In this exercise, retype exactly the lines from the start of the entries through the line bearing "4. 새로운 서브맵이 있다면 Optimization problem에 추가", leaving every picture out.

(Pictures paired with source code)

☆ ☆ ☆

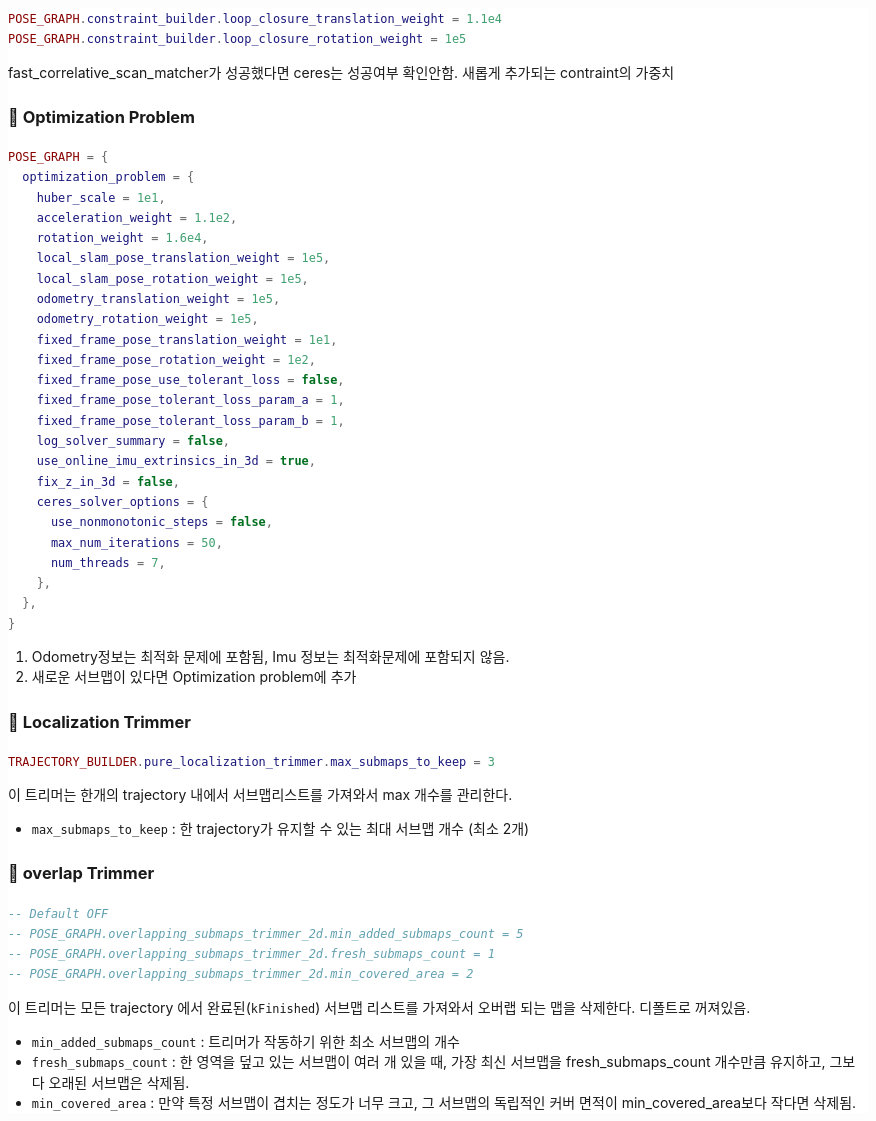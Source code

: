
 ```lua
POSE_GRAPH.constraint_builder.loop_closure_translation_weight = 1.1e4
POSE_GRAPH.constraint_builder.loop_closure_rotation_weight = 1e5
```
fast_correlative_scan_matcher가 성공했다면 ceres는 성공여부 확인안함.
새롭게 추가되는 contraint의 가중치

### 🔹 **Optimization Problem**

```lua
POSE_GRAPH = {
  optimization_problem = {
    huber_scale = 1e1,
    acceleration_weight = 1.1e2,
    rotation_weight = 1.6e4,
    local_slam_pose_translation_weight = 1e5,
    local_slam_pose_rotation_weight = 1e5,
    odometry_translation_weight = 1e5,
    odometry_rotation_weight = 1e5,
    fixed_frame_pose_translation_weight = 1e1,
    fixed_frame_pose_rotation_weight = 1e2,
    fixed_frame_pose_use_tolerant_loss = false,
    fixed_frame_pose_tolerant_loss_param_a = 1,
    fixed_frame_pose_tolerant_loss_param_b = 1,
    log_solver_summary = false,
    use_online_imu_extrinsics_in_3d = true,
    fix_z_in_3d = false,
    ceres_solver_options = {
      use_nonmonotonic_steps = false,
      max_num_iterations = 50,
      num_threads = 7,
    },
  },
}
```
1. Odometry정보는 최적화 문제에 포함됨, Imu 정보는 최적화문제에 포함되지 않음.
4. 새로운 서브맵이 있다면 Optimization problem에 추가

### 🔹 **Localization Trimmer**
```lua
TRAJECTORY_BUILDER.pure_localization_trimmer.max_submaps_to_keep = 3
```
이 트리머는 한개의 trajectory 내에서 서브맵리스트를 가져와서 max 개수를 관리한다.
- `max_submaps_to_keep` : 한 trajectory가 유지할 수 있는 최대 서브맵 개수 (최소 2개)

### 🔹 **overlap Trimmer**
```lua
-- Default OFF
-- POSE_GRAPH.overlapping_submaps_trimmer_2d.min_added_submaps_count = 5
-- POSE_GRAPH.overlapping_submaps_trimmer_2d.fresh_submaps_count = 1
-- POSE_GRAPH.overlapping_submaps_trimmer_2d.min_covered_area = 2
```
이 트리머는 모든 trajectory 에서 완료된(`kFinished`) 서브맵 리스트를 가져와서 오버랩 되는 맵을 삭제한다. 디폴트로 꺼져있음.
- `min_added_submaps_count` : 트리머가 작동하기 위한 최소 서브맵의 개수
- `fresh_submaps_count` : 한 영역을 덮고 있는 서브맵이 여러 개 있을 때, 가장 최신 서브맵을 fresh_submaps_count 개수만큼 유지하고, 그보다 오래된 서브맵은 삭제됨.
- `min_covered_area` : 만약 특정 서브맵이 겹치는 정도가 너무 크고, 그 서브맵의 독립적인 커버 면적이 min_covered_area보다 작다면 삭제됨.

☆ ☆ ☆

--- FINISHED TASK ---
Source code

:
 ```lua
POSE_GRAPH.constraint_builder.loop_closure_translation_weight = 1.1e4
POSE_GRAPH.constraint_builder.loop_closure_rotation_weight = 1e5
```
fast_correlative_scan_matcher가 성공했다면 ceres는 성공여부 확인안함.
새롭게 추가되는 contraint의 가중치

### 🔹 **Optimization Problem**

```lua
POSE_GRAPH = {
  optimization_problem = {
    huber_scale = 1e1,
    acceleration_weight = 1.1e2,
    rotation_weight = 1.6e4,
    local_slam_pose_translation_weight = 1e5,
    local_slam_pose_rotation_weight = 1e5,
    odometry_translation_weight = 1e5,
    odometry_rotation_weight = 1e5,
    fixed_frame_pose_translation_weight = 1e1,
    fixed_frame_pose_rotation_weight = 1e2,
    fixed_frame_pose_use_tolerant_loss = false,
    fixed_frame_pose_tolerant_loss_param_a = 1,
    fixed_frame_pose_tolerant_loss_param_b = 1,
    log_solver_summary = false,
    use_online_imu_extrinsics_in_3d = true,
    fix_z_in_3d = false,
    ceres_solver_options = {
      use_nonmonotonic_steps = false,
      max_num_iterations = 50,
      num_threads = 7,
    },
  },
}
```
1. Odometry정보는 최적화 문제에 포함됨, Imu 정보는 최적화문제에 포함되지 않음.
4. 새로운 서브맵이 있다면 Optimization problem에 추가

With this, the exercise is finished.